RECORDS TO USE section start

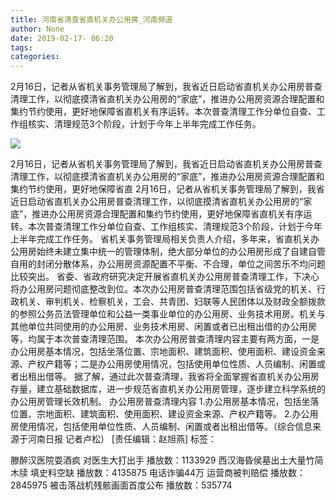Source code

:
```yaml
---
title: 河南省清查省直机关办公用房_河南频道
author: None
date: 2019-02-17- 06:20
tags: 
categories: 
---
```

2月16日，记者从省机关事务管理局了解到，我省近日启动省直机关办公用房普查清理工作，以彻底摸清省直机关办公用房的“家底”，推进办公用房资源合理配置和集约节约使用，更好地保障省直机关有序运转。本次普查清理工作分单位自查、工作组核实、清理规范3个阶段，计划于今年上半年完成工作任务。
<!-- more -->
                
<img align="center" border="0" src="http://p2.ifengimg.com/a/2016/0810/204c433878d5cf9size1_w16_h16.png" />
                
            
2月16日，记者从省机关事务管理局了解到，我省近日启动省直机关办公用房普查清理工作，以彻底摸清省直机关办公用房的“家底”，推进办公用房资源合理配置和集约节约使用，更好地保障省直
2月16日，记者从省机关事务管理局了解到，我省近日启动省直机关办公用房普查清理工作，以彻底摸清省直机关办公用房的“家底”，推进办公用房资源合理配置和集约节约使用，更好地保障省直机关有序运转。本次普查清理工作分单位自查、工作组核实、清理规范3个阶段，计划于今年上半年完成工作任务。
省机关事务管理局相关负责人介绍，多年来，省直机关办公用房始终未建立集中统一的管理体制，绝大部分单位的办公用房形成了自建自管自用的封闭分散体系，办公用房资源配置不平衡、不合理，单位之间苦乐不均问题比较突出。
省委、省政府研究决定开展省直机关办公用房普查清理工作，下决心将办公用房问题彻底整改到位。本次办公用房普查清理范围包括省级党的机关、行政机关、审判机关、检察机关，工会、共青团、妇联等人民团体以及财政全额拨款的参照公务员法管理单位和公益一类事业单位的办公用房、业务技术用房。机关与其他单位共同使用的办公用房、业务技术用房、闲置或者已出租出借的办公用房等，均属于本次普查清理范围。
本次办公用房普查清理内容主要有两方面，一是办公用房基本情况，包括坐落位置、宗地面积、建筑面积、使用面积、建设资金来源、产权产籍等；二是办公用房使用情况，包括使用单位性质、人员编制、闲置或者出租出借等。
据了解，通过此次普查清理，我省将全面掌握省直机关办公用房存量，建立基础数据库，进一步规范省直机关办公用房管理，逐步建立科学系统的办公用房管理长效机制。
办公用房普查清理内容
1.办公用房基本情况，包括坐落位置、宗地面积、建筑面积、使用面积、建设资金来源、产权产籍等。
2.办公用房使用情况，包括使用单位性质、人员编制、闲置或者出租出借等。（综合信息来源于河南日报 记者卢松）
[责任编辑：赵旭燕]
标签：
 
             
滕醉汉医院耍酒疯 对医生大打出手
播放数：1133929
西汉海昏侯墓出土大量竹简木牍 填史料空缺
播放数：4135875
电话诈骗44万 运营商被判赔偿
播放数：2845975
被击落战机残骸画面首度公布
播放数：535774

RECORDS TO USE section end
RECORDS TO USE section start

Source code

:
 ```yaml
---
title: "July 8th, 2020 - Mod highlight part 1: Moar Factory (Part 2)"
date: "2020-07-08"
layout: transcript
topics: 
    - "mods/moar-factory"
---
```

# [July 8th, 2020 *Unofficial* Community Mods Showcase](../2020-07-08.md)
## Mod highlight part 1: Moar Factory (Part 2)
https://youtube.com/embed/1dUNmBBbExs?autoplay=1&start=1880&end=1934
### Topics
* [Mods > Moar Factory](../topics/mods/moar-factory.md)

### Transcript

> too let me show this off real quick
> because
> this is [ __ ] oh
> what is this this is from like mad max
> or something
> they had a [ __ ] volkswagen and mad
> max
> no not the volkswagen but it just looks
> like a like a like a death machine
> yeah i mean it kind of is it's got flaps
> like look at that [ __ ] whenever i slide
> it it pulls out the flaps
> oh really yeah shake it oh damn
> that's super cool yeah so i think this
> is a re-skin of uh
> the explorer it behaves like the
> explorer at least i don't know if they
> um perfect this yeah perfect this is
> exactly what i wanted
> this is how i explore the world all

RECORDS TO USE section end
RECORDS TO USE section start

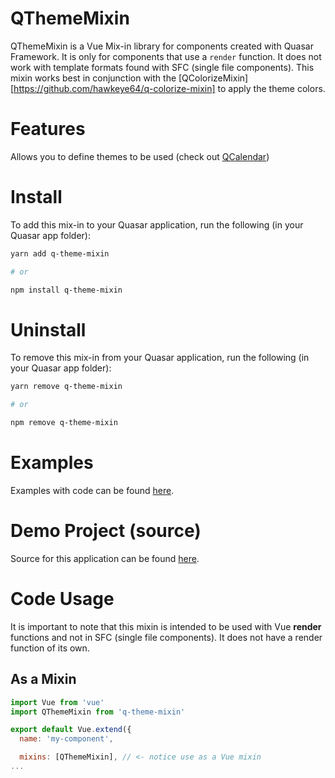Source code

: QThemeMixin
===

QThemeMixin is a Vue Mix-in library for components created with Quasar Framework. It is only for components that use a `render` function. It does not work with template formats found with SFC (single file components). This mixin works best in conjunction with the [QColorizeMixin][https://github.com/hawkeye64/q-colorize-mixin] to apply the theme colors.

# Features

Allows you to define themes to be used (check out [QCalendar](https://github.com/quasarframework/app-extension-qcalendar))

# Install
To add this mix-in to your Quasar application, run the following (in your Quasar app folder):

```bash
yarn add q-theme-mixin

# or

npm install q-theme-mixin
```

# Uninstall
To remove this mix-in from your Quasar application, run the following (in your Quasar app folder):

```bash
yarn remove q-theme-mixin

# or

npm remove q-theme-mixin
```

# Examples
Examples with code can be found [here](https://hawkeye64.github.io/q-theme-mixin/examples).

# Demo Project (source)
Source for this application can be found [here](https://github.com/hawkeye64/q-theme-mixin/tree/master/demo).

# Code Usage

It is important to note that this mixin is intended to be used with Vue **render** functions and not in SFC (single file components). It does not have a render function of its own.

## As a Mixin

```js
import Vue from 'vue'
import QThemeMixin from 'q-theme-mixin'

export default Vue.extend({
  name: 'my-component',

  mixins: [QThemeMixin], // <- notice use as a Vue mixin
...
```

RECORDS TO USE section end

EXERCISE INSTRUCTIONS
Only the lines holding the word "人员编制" belong in the answer; copy them from the listing above.

RESULT FOR THIS EXERCISE
本次办公用房普查清理内容主要有两方面，一是办公用房基本情况，包括坐落位置、宗地面积、建筑面积、使用面积、建设资金来源、产权产籍等；二是办公用房使用情况，包括使用单位性质、人员编制、闲置或者出租出借等。
2.办公用房使用情况，包括使用单位性质、人员编制、闲置或者出租出借等。（综合信息来源于河南日报 记者卢松）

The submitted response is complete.